Peter Appert – Piper Jaffray
Got it, okay, thank you.
Operator
Thank you and your next question comes from the line of William Bird, Lazard. Your line is open, please go ahead.
Bill Bird – Lazard
Good morning. Nice results guys.
Just a follow-on related to contract value, just given in the macro context and some of the seasoning that’s going on in the sales force, when would you expect contract value growth to get back in 15% plus range?
Eugene Hall
Hey. Its Gene.
We are not, as Peter mentioned earlier, we don’t forecast contract value, but as I mentioned I think we expect to see – we’ve got a great pipeline as we see the large numbers of people that we added in the latter part of last year get up to speed we expect an acceleration over time. So I think we’re talking in the second half into 2013.
Bill Bird – Lazard
And at this stage, just given the macro volatility, have you seen any of that translate to business on the ground?
Eugene Hall
The thing that – it’s clearly a tough macro environment everywhere, but the thing that IT is really important for every institution as I mentioned in my talk and what we see impacts our performance more than anything else is our execution as opposed to the macroeconomic factors. As I mentioned and Chris also mentioned, we had double digit growth in every geography and in every industry segment, again this quarter even though the economic environment is not that great.

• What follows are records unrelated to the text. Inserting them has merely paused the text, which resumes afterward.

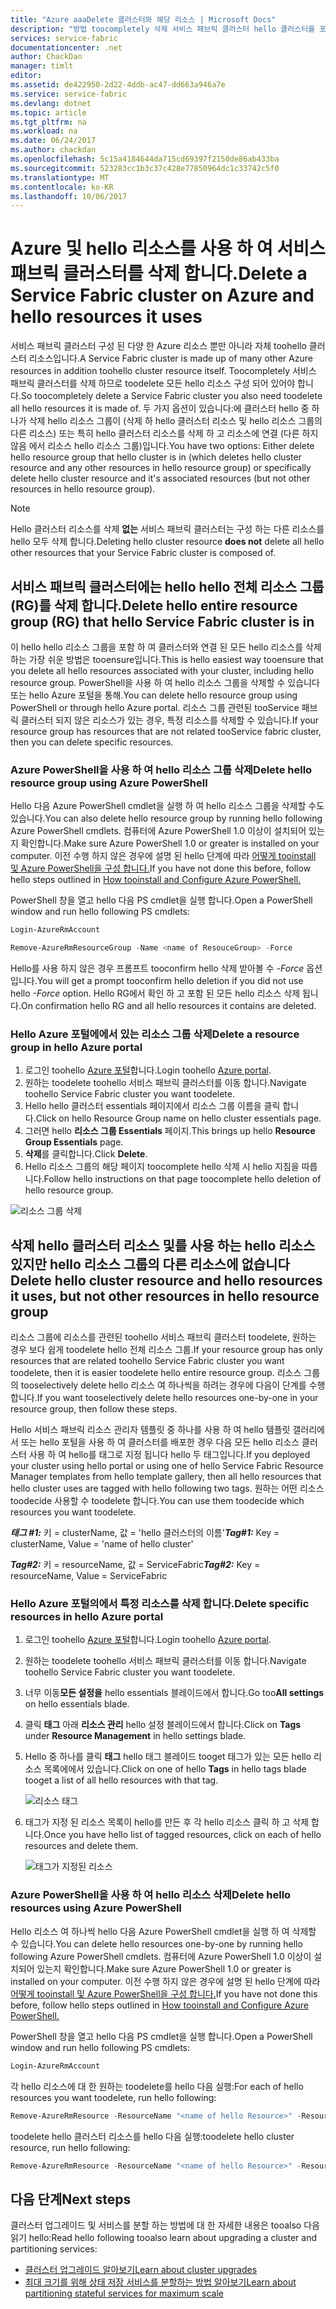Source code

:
 ```yaml
---
title: "Azure aaaDelete 클러스터와 해당 리소스 | Microsoft Docs"
description: "방법 toocompletely 삭제 서비스 패브릭 클러스터 hello 클러스터를 포함 하 되 중 하나가 삭제 hello 리소스 그룹 또는 리소스를 선택적으로 삭제 하 여에 대해 알아봅니다."
services: service-fabric
documentationcenter: .net
author: ChackDan
manager: timlt
editor: 
ms.assetid: de422950-2d22-4ddb-ac47-dd663a946a7e
ms.service: service-fabric
ms.devlang: dotnet
ms.topic: article
ms.tgt_pltfrm: na
ms.workload: na
ms.date: 06/24/2017
ms.author: chackdan
ms.openlocfilehash: 5c15a4184644da715cd69397f2150de86ab433ba
ms.sourcegitcommit: 523283cc1b3c37c428e77850964dc1c33742c5f0
ms.translationtype: MT
ms.contentlocale: ko-KR
ms.lasthandoff: 10/06/2017
---
```

# <a name="delete-a-service-fabric-cluster-on-azure-and-hello-resources-it-uses"></a><span data-ttu-id="e31f5-103">Azure 및 hello 리소스를 사용 하 여 서비스 패브릭 클러스터를 삭제 합니다.</span><span class="sxs-lookup"><span data-stu-id="e31f5-103">Delete a Service Fabric cluster on Azure and hello resources it uses</span></span>
<span data-ttu-id="e31f5-104">서비스 패브릭 클러스터 구성 된 다양 한 Azure 리소스 뿐만 아니라 자체 toohello 클러스터 리소스입니다.</span><span class="sxs-lookup"><span data-stu-id="e31f5-104">A Service Fabric cluster is made up of many other Azure resources in addition toohello cluster resource itself.</span></span> <span data-ttu-id="e31f5-105">Toocompletely 서비스 패브릭 클러스터를 삭제 하므로 toodelete 모든 hello 리소스 구성 되어 있어야 합니다.</span><span class="sxs-lookup"><span data-stu-id="e31f5-105">So toocompletely delete a Service Fabric cluster you also need toodelete all hello resources it is made of.</span></span>
<span data-ttu-id="e31f5-106">두 가지 옵션이 있습니다:에 클러스터 hello 중 하나가 삭제 hello 리소스 그룹이 (삭제 하 hello 클러스터 리소스 및 hello 리소스 그룹의 다른 리소스) 또는 특히 hello 클러스터 리소스를 삭제 하 고 리소스에 연결 (다른 하지 않음 에서 리소스 hello 리소스 그룹)입니다.</span><span class="sxs-lookup"><span data-stu-id="e31f5-106">You have two options: Either delete hello resource group that hello cluster is in (which deletes hello cluster resource and any other resources in hello resource group) or specifically delete hello cluster resource and it's associated resources (but not other resources in hello resource group).</span></span>

> [!NOTE]
> <span data-ttu-id="e31f5-107">Hello 클러스터 리소스를 삭제 **없는** 서비스 패브릭 클러스터는 구성 하는 다른 리소스를 hello 모두 삭제 합니다.</span><span class="sxs-lookup"><span data-stu-id="e31f5-107">Deleting hello cluster resource **does not** delete all hello other resources that your Service Fabric cluster is composed of.</span></span>
> 
> 

## <a name="delete-hello-entire-resource-group-rg-that-hello-service-fabric-cluster-is-in"></a><span data-ttu-id="e31f5-108">서비스 패브릭 클러스터에는 hello hello 전체 리소스 그룹 (RG)를 삭제 합니다.</span><span class="sxs-lookup"><span data-stu-id="e31f5-108">Delete hello entire resource group (RG) that hello Service Fabric cluster is in</span></span>
<span data-ttu-id="e31f5-109">이 hello hello 리소스 그룹을 포함 하 여 클러스터와 연결 된 모든 hello 리소스를 삭제 하는 가장 쉬운 방법은 tooensure입니다.</span><span class="sxs-lookup"><span data-stu-id="e31f5-109">This is hello easiest way tooensure that you delete all hello resources associated with your cluster, including hello resource group.</span></span> <span data-ttu-id="e31f5-110">PowerShell을 사용 하 여 hello 리소스 그룹을 삭제할 수 있습니다 또는 hello Azure 포털을 통해.</span><span class="sxs-lookup"><span data-stu-id="e31f5-110">You can delete hello resource group using PowerShell or through hello Azure portal.</span></span> <span data-ttu-id="e31f5-111">리소스 그룹 관련된 tooService 패브릭 클러스터 되지 않은 리소스가 있는 경우, 특정 리소스를 삭제할 수 있습니다.</span><span class="sxs-lookup"><span data-stu-id="e31f5-111">If your resource group has resources that are not related tooService fabric cluster, then you can delete specific resources.</span></span>

### <a name="delete-hello-resource-group-using-azure-powershell"></a><span data-ttu-id="e31f5-112">Azure PowerShell을 사용 하 여 hello 리소스 그룹 삭제</span><span class="sxs-lookup"><span data-stu-id="e31f5-112">Delete hello resource group using Azure PowerShell</span></span>
<span data-ttu-id="e31f5-113">Hello 다음 Azure PowerShell cmdlet을 실행 하 여 hello 리소스 그룹을 삭제할 수도 있습니다.</span><span class="sxs-lookup"><span data-stu-id="e31f5-113">You can also delete hello resource group by running hello following Azure PowerShell cmdlets.</span></span> <span data-ttu-id="e31f5-114">컴퓨터에 Azure PowerShell 1.0 이상이 설치되어 있는지 확인합니다.</span><span class="sxs-lookup"><span data-stu-id="e31f5-114">Make sure Azure PowerShell 1.0 or greater is installed on your computer.</span></span> <span data-ttu-id="e31f5-115">이전 수행 하지 않은 경우에 설명 된 hello 단계에 따라 [어떻게 tooinstall 및 Azure PowerShell을 구성 합니다.](/powershell/azure/overview)</span><span class="sxs-lookup"><span data-stu-id="e31f5-115">If you have not done this before, follow hello steps outlined in [How tooinstall and Configure Azure PowerShell.](/powershell/azure/overview)</span></span>

<span data-ttu-id="e31f5-116">PowerShell 창을 열고 hello 다음 PS cmdlet을 실행 합니다.</span><span class="sxs-lookup"><span data-stu-id="e31f5-116">Open a PowerShell window and run hello following PS cmdlets:</span></span>

```powershell
Login-AzureRmAccount

Remove-AzureRmResourceGroup -Name <name of ResouceGroup> -Force
```

<span data-ttu-id="e31f5-117">Hello를 사용 하지 않은 경우 프롬프트 tooconfirm hello 삭제 받아볼 수 *-Force* 옵션입니다.</span><span class="sxs-lookup"><span data-stu-id="e31f5-117">You will get a prompt tooconfirm hello deletion if you did not use hello *-Force* option.</span></span> <span data-ttu-id="e31f5-118">Hello RG에서 확인 하 고 포함 된 모든 hello 리소스 삭제 됩니다.</span><span class="sxs-lookup"><span data-stu-id="e31f5-118">On confirmation hello RG and all hello resources it contains are deleted.</span></span>

### <a name="delete-a-resource-group-in-hello-azure-portal"></a><span data-ttu-id="e31f5-119">Hello Azure 포털에에서 있는 리소스 그룹 삭제</span><span class="sxs-lookup"><span data-stu-id="e31f5-119">Delete a resource group in hello Azure portal</span></span>
1. <span data-ttu-id="e31f5-120">로그인 toohello [Azure 포털](https://portal.azure.com)합니다.</span><span class="sxs-lookup"><span data-stu-id="e31f5-120">Login toohello [Azure portal](https://portal.azure.com).</span></span>
2. <span data-ttu-id="e31f5-121">원하는 toodelete toohello 서비스 패브릭 클러스터를 이동 합니다.</span><span class="sxs-lookup"><span data-stu-id="e31f5-121">Navigate toohello Service Fabric cluster you want toodelete.</span></span>
3. <span data-ttu-id="e31f5-122">Hello hello 클러스터 essentials 페이지에서 리소스 그룹 이름을 클릭 합니다.</span><span class="sxs-lookup"><span data-stu-id="e31f5-122">Click on hello Resource Group name on hello cluster essentials page.</span></span>
4. <span data-ttu-id="e31f5-123">그러면 hello **리소스 그룹 Essentials** 페이지.</span><span class="sxs-lookup"><span data-stu-id="e31f5-123">This brings up hello **Resource Group Essentials** page.</span></span>
5. <span data-ttu-id="e31f5-124">**삭제**를 클릭합니다.</span><span class="sxs-lookup"><span data-stu-id="e31f5-124">Click **Delete**.</span></span>
6. <span data-ttu-id="e31f5-125">Hello 리소스 그룹의 해당 페이지 toocomplete hello 삭제 시 hello 지침을 따릅니다.</span><span class="sxs-lookup"><span data-stu-id="e31f5-125">Follow hello instructions on that page toocomplete hello deletion of hello resource group.</span></span>

![리소스 그룹 삭제][ResourceGroupDelete]

## <a name="delete-hello-cluster-resource-and-hello-resources-it-uses-but-not-other-resources-in-hello-resource-group"></a><span data-ttu-id="e31f5-127">삭제 hello 클러스터 리소스 및를 사용 하는 hello 리소스 있지만 hello 리소스 그룹의 다른 리소스에 없습니다</span><span class="sxs-lookup"><span data-stu-id="e31f5-127">Delete hello cluster resource and hello resources it uses, but not other resources in hello resource group</span></span>
<span data-ttu-id="e31f5-128">리소스 그룹에 리소스를 관련된 toohello 서비스 패브릭 클러스터 toodelete, 원하는 경우 보다 쉽게 toodelete hello 전체 리소스 그룹.</span><span class="sxs-lookup"><span data-stu-id="e31f5-128">If your resource group has only resources that are related toohello Service Fabric cluster you want toodelete, then it is easier toodelete hello entire resource group.</span></span> <span data-ttu-id="e31f5-129">리소스 그룹의 tooselectively delete hello 리소스 여 하나씩을 하려는 경우에 다음이 단계를 수행 합니다.</span><span class="sxs-lookup"><span data-stu-id="e31f5-129">If you want tooselectively delete hello resources one-by-one in your resource group, then follow these steps.</span></span>

<span data-ttu-id="e31f5-130">Hello 서비스 패브릭 리소스 관리자 템플릿 중 하나를 사용 하 여 hello 템플릿 갤러리에서 또는 hello 포털을 사용 하 여 클러스터를 배포한 경우 다음 모든 hello 리소스 클러스터 사용 하 여 hello를 태그로 지정 됩니다 hello 두 태그입니다.</span><span class="sxs-lookup"><span data-stu-id="e31f5-130">If you deployed your cluster using hello portal or using one of hello Service Fabric Resource Manager templates from hello template gallery, then all hello resources that hello cluster uses are tagged with hello following two tags.</span></span> <span data-ttu-id="e31f5-131">원하는 어떤 리소스 toodecide 사용할 수 toodelete 합니다.</span><span class="sxs-lookup"><span data-stu-id="e31f5-131">You can use them toodecide which resources you want toodelete.</span></span>

<span data-ttu-id="e31f5-132">***태그 #1:*** 키 = clusterName, 값 = 'hello 클러스터의 이름'</span><span class="sxs-lookup"><span data-stu-id="e31f5-132">***Tag#1:*** Key = clusterName, Value = 'name of hello cluster'</span></span>

<span data-ttu-id="e31f5-133">***Tag#2:*** 키 = resourceName, 값 = ServiceFabric</span><span class="sxs-lookup"><span data-stu-id="e31f5-133">***Tag#2:*** Key = resourceName, Value = ServiceFabric</span></span>

### <a name="delete-specific-resources-in-hello-azure-portal"></a><span data-ttu-id="e31f5-134">Hello Azure 포털의에서 특정 리소스를 삭제 합니다.</span><span class="sxs-lookup"><span data-stu-id="e31f5-134">Delete specific resources in hello Azure portal</span></span>
1. <span data-ttu-id="e31f5-135">로그인 toohello [Azure 포털](https://portal.azure.com)합니다.</span><span class="sxs-lookup"><span data-stu-id="e31f5-135">Login toohello [Azure portal](https://portal.azure.com).</span></span>
2. <span data-ttu-id="e31f5-136">원하는 toodelete toohello 서비스 패브릭 클러스터를 이동 합니다.</span><span class="sxs-lookup"><span data-stu-id="e31f5-136">Navigate toohello Service Fabric cluster you want toodelete.</span></span>
3. <span data-ttu-id="e31f5-137">너무 이동**모든 설정을** hello essentials 블레이드에서 합니다.</span><span class="sxs-lookup"><span data-stu-id="e31f5-137">Go too**All settings** on hello essentials blade.</span></span>
4. <span data-ttu-id="e31f5-138">클릭 **태그** 아래 **리소스 관리** hello 설정 블레이드에서 합니다.</span><span class="sxs-lookup"><span data-stu-id="e31f5-138">Click on **Tags** under **Resource Management** in hello settings blade.</span></span>
5. <span data-ttu-id="e31f5-139">Hello 중 하나를 클릭 **태그** hello 태그 블레이드 tooget 태그가 있는 모든 hello 리소스 목록에에서 있습니다.</span><span class="sxs-lookup"><span data-stu-id="e31f5-139">Click on one of hello **Tags** in hello tags blade tooget a list of all hello resources with that tag.</span></span>
   
    ![리소스 태그][ResourceTags]
6. <span data-ttu-id="e31f5-141">태그가 지정 된 리소스 목록이 hello를 만든 후 각 hello 리소스 클릭 하 고 삭제 합니다.</span><span class="sxs-lookup"><span data-stu-id="e31f5-141">Once you have hello list of tagged resources, click on each of hello resources and delete them.</span></span>
   
    ![태그가 지정된 리소스][TaggedResources]

### <a name="delete-hello-resources-using-azure-powershell"></a><span data-ttu-id="e31f5-143">Azure PowerShell을 사용 하 여 hello 리소스 삭제</span><span class="sxs-lookup"><span data-stu-id="e31f5-143">Delete hello resources using Azure PowerShell</span></span>
<span data-ttu-id="e31f5-144">Hello 리소스 여 하나씩 hello 다음 Azure PowerShell cmdlet을 실행 하 여 삭제할 수 있습니다.</span><span class="sxs-lookup"><span data-stu-id="e31f5-144">You can delete hello resources one-by-one by running hello following Azure PowerShell cmdlets.</span></span> <span data-ttu-id="e31f5-145">컴퓨터에 Azure PowerShell 1.0 이상이 설치되어 있는지 확인합니다.</span><span class="sxs-lookup"><span data-stu-id="e31f5-145">Make sure Azure PowerShell 1.0 or greater is installed on your computer.</span></span> <span data-ttu-id="e31f5-146">이전 수행 하지 않은 경우에 설명 된 hello 단계에 따라 [어떻게 tooinstall 및 Azure PowerShell을 구성 합니다.](/powershell/azure/overview)</span><span class="sxs-lookup"><span data-stu-id="e31f5-146">If you have not done this before, follow hello steps outlined in [How tooinstall and Configure Azure PowerShell.](/powershell/azure/overview)</span></span>

<span data-ttu-id="e31f5-147">PowerShell 창을 열고 hello 다음 PS cmdlet을 실행 합니다.</span><span class="sxs-lookup"><span data-stu-id="e31f5-147">Open a PowerShell window and run hello following PS cmdlets:</span></span>

```powershell
Login-AzureRmAccount
```
<span data-ttu-id="e31f5-148">각 hello 리소스에 대 한 원하는 toodelete를 hello 다음 실행:</span><span class="sxs-lookup"><span data-stu-id="e31f5-148">For each of hello resources you want toodelete, run hello following:</span></span>

```powershell
Remove-AzureRmResource -ResourceName "<name of hello Resource>" -ResourceType "<Resource Type>" -ResourceGroupName "<name of hello resource group>" -Force
```

<span data-ttu-id="e31f5-149">toodelete hello 클러스터 리소스를 hello 다음 실행:</span><span class="sxs-lookup"><span data-stu-id="e31f5-149">toodelete hello cluster resource, run hello following:</span></span>

```powershell
Remove-AzureRmResource -ResourceName "<name of hello Resource>" -ResourceType "Microsoft.ServiceFabric/clusters" -ResourceGroupName "<name of hello resource group>" -Force
```

## <a name="next-steps"></a><span data-ttu-id="e31f5-150">다음 단계</span><span class="sxs-lookup"><span data-stu-id="e31f5-150">Next steps</span></span>
<span data-ttu-id="e31f5-151">클러스터 업그레이드 및 서비스를 분할 하는 방법에 대 한 자세한 내용은 tooalso 다음 읽기 hello:</span><span class="sxs-lookup"><span data-stu-id="e31f5-151">Read hello following tooalso learn about upgrading a cluster and partitioning services:</span></span>

* [<span data-ttu-id="e31f5-152">클러스터 업그레이드 알아보기</span><span class="sxs-lookup"><span data-stu-id="e31f5-152">Learn about cluster upgrades</span></span>](service-fabric-cluster-upgrade.md)
* [<span data-ttu-id="e31f5-153">최대 크기를 위해 상태 저장 서비스를 분할하는 방법 알아보기</span><span class="sxs-lookup"><span data-stu-id="e31f5-153">Learn about partitioning stateful services for maximum scale</span></span>](service-fabric-concepts-partitioning.md)

<!--Image references-->
[ResourceGroupDelete]: ./media/service-fabric-cluster-delete/ResourceGroupDelete.PNG

[ResourceTags]: ./media/service-fabric-cluster-delete/ResourceTags.png

[TaggedResources]: ./media/service-fabric-cluster-delete/TaggedResources.PNG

And again if we look beneath that through the individual sales teams that do well versus don’t do well, it really is driven by economic – I mean it’s really driven by our operational performance, not the economic environment. IT is a great way to save costs in the institution and when people have those kinds of issues, we help them with that.

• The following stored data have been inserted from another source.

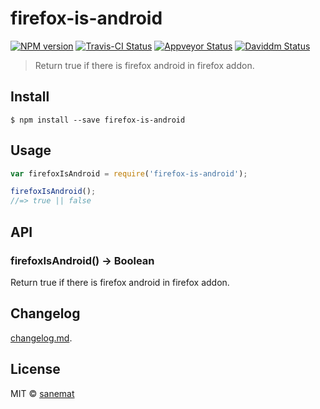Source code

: # firefox-is-android

[![NPM version][npm-image]][npm-url] [![Travis-CI Status][travis-image]][travis-url] [![Appveyor Status][appveyor-image]][appveyor-url] [![Daviddm Status][daviddm-image]][daviddm-url]

> Return true if there is firefox android in firefox addon.


## Install

```
$ npm install --save firefox-is-android
```


## Usage

```js
var firefoxIsAndroid = require('firefox-is-android');

firefoxIsAndroid();
//=> true || false
```



## API

### firefoxIsAndroid() -> Boolean

Return true if there is firefox android in firefox addon.


## Changelog

[changelog.md](./changelog.md).


## License

MIT © [sanemat](http://sane.jp)


[travis-url]: https://travis-ci.org/dogwalk/firefox-is-android
[travis-image]: https://img.shields.io/travis/dogwalk/firefox-is-android/master.svg?style=flat-square&label=build%20%28linux%29
[appveyor-url]: https://ci.appveyor.com/project/sanemat/firefox-is-android/branch/master
[appveyor-image]: https://img.shields.io/appveyor/ci/sanemat/firefox-is-android/master.svg?style=flat-square&label=build%20%28windows%29
[npm-url]: https://npmjs.org/package/firefox-is-android
[npm-image]: https://img.shields.io/npm/v/firefox-is-android.svg?style=flat-square
[daviddm-url]: https://david-dm.org/dogwalk/firefox-is-android
[daviddm-image]: https://img.shields.io/david/dogwalk/firefox-is-android.svg?style=flat-square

And so it’s really applicable – our services are really applicable in any kind of environment.
Bill Bird – Lazard
Okay. And just final question on Events, what are you seeing in advanced bookings for exhibitors and attendees?
Chris Lafond
Hey, Bill, it’s Chris. As you know, we monitor that very closely, if you look at our, for example upcoming fall symposiums, the advanced exhibitors are looking great well ahead of last year, so continuing to look really strong.
If you look back at all the events we’ve had so far this year, all of them – almost every event we’ve had is up year-over-year both in attendees and exhibitors so we’ve got really strong performance. Everything we see so far continues to suggest that we’ll continue so we see no indication of anything other than that.
Bill Bird – Lazard
Thank you.
Operator
Thank you. And your next question comes from Manav Patnaik, Barclays.
Please go ahead.
Manav Patnaik – Barclays
Thank you, good morning gentlemen. Just to expand on the sales productivity area.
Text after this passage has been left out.